Benvenuti a ‘sti procioni
In una scuola di cinema un’insegnante spiega subito che il cinema non è realtà. Quindi si discute di vari progetti. Vediamo uno di questi, che racconta della ricerca di un documentarista, Victor, in Colombia, di informazioni su sua zia Bertha, vittima di un misterioso naufragio, della nave Gloria, sparita nel 1956, in una traversata oceanica. Una seconda storia, un film da bobine recuperate da un tassista, racconta di un gruppo di tedeschi nazisti che, dopo la fine del Reich, si è rifugiato in una città sotterranea nell’Antartide, chiamata Nuova Berlino, dove ha passato vent’anni tra rappresentazioni teatrali e adorazione di un gruppo di procioni. [sinossi]
Tutto quello che vediamo dentro a uno schermo non è realtà, è la visione dell’autore, anche nel caso di un documentario.
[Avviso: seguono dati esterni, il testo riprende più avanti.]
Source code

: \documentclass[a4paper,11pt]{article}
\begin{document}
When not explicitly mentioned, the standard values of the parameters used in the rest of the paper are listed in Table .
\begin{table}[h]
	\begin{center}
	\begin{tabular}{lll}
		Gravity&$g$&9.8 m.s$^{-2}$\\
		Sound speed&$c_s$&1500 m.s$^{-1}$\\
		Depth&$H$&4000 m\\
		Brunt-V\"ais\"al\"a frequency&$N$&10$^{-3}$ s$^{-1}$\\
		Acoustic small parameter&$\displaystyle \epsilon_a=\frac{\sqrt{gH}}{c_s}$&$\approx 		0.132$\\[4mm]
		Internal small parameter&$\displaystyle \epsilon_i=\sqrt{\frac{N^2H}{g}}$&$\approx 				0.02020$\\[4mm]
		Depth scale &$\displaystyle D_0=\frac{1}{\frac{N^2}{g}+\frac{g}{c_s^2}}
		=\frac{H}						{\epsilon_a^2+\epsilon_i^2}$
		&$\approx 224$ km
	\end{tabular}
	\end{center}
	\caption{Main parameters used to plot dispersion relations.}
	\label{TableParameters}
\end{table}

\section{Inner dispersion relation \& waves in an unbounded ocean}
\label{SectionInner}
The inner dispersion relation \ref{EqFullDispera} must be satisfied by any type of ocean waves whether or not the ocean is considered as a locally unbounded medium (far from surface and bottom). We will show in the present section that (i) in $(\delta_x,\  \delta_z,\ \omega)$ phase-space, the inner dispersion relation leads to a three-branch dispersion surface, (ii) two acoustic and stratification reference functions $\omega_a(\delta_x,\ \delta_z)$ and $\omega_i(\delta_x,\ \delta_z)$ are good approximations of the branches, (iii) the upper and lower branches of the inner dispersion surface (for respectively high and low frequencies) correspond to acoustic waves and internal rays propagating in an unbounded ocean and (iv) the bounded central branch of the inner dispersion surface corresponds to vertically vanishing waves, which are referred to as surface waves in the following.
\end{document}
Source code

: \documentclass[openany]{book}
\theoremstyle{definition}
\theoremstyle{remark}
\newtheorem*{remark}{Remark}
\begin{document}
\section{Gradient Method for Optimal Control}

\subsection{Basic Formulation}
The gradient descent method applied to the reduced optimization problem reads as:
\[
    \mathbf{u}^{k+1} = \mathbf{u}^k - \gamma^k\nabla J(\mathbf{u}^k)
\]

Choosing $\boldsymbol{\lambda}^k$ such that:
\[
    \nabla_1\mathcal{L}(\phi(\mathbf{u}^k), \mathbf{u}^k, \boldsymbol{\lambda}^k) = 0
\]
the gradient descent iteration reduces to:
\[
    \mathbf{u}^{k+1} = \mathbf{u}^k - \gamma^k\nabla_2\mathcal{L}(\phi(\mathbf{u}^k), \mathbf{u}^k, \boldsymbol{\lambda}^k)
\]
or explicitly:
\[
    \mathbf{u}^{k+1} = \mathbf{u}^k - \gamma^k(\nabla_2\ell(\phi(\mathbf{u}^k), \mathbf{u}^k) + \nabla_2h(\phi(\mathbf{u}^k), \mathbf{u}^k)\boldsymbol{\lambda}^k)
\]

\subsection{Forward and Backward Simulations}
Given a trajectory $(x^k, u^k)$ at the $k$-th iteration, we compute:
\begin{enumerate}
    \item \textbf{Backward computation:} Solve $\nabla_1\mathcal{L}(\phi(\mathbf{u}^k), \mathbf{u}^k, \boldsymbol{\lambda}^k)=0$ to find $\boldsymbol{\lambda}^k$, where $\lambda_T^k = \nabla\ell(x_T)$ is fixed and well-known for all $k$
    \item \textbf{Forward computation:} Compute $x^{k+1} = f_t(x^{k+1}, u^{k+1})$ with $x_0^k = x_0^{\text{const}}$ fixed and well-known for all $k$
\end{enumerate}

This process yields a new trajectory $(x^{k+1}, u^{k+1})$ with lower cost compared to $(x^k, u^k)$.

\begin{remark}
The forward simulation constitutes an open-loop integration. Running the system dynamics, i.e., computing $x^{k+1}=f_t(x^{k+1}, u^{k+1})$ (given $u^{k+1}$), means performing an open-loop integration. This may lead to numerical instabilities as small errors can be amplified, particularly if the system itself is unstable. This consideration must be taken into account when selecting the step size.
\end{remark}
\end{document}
A dirlo è Marina Razbezhkina, peraltro una documentarista, nel suo ruolo di insegnante del VGIK di Mosca, la più antica scuola di cinema del mondo. Lo dice a monito dei suoi studenti, come indirizzo programmatico di quello che sarà il loro lavoro. Questo avviso è posto allo spettatore all’inizio di New Berlin (Новый Берлин), l’ultima opera di Aleksej Fedorčenko, presentata in concorso alla 49ª edizione del Laceno d’Oro International Film Festival di Avellino. Un film, del 2023, altrimenti invisibile a livello internazionale, in quanto finanziato dal Ministero della Cultura russo. Ci piacerebbe umilmente capire, senza alcuna simpatia per la dirigenza politica della Federazione Russa, come mai al contrario Fairytale – Una fiaba di Aleksandr Sokurov sia stato, fortunatamente, visto e anche distribuito in Italia.
Lasciate ogni speranza di realtà o voi che entrate in questo film, come del resto in ogni film. Fedorčenko avvisa così perentoriamente lo spettatore. Eppure, l’affermazione stessa sull’assenza di realtà è inscritta in uno schermo, quindi non reale. Anzi in due schermi perché questa scena con gli studenti si rivela subito dopo come vista nel display di un computer, dalla stessa insegnante insieme allo stesso Fedorčenko. New Berlin è un grande gioco di matriosche metanarrative, di schermi al quadrato che si inseriscono uno nell’altro. Il film racconta principalmente due storie. La prima, “Il mistero delle 500 vergini scomparse” parte proprio da quel dialogo tra l’insegnante di cinema e il regista. Inquadrando la figura di Victor, un anziano allievo, padre di Bertha, una ragazza che pure è studentessa nella stessa scuola, Razbezhkina fa partire la narrazione del suo documentario in Colombia. Insieme alla figlia va alla ricerca di notizie della zia Bertha, scomparsa in un misterioso incidente marino nel 1956, quando la nave Gloria, sulla quale stava compiendo una traversata oceanica, improvvisamente cessò di inviare segnali radio e svanì nel nulla. Vane furono le ricerche di trovare la nave anche come relitto. La seconda storia, “La città dei procioni” parte dalla narrazione dello stesso Fedorčenko che, su una nave che naviga sul mare antartico, racconta di essersi imbattuto in un tassista appassionato di procioni e fondatore di un museo del procione, mentre stava girando un documentario su commissione in Ciuvascia. Il tassista aveva delle bobine, comprate in un viaggio in Bielorussia, che non riusciva a visionare. Vedendo quei nastri, si scopre essere filmati girati all’interno di una città sotterranea in Antartide, dove un gruppo di nazisti ha trovato rifugio dopo la caduta del Reich, fondando una Nuova Berlino. Per vent’anni hanno proseguito la loro esistenza mettendo in scena spettacoli teatrali, rappresentazioni wagneriane, e venerando un gruppo di procioni che hanno preso il posto del Führer. Sono persone che vivono al chiuso, che hanno pareti con finestre che sono però solo dei trompe-l’œil. Depressi con la pelle chiazzata dalla vitiligine, che poi viene sfruttata per maquillage decorativi. Siamo sempre dentro quelle bobine e a ricordarcelo il fatto che una è mancante, quella dello spettacolo “Kyoto Tango”.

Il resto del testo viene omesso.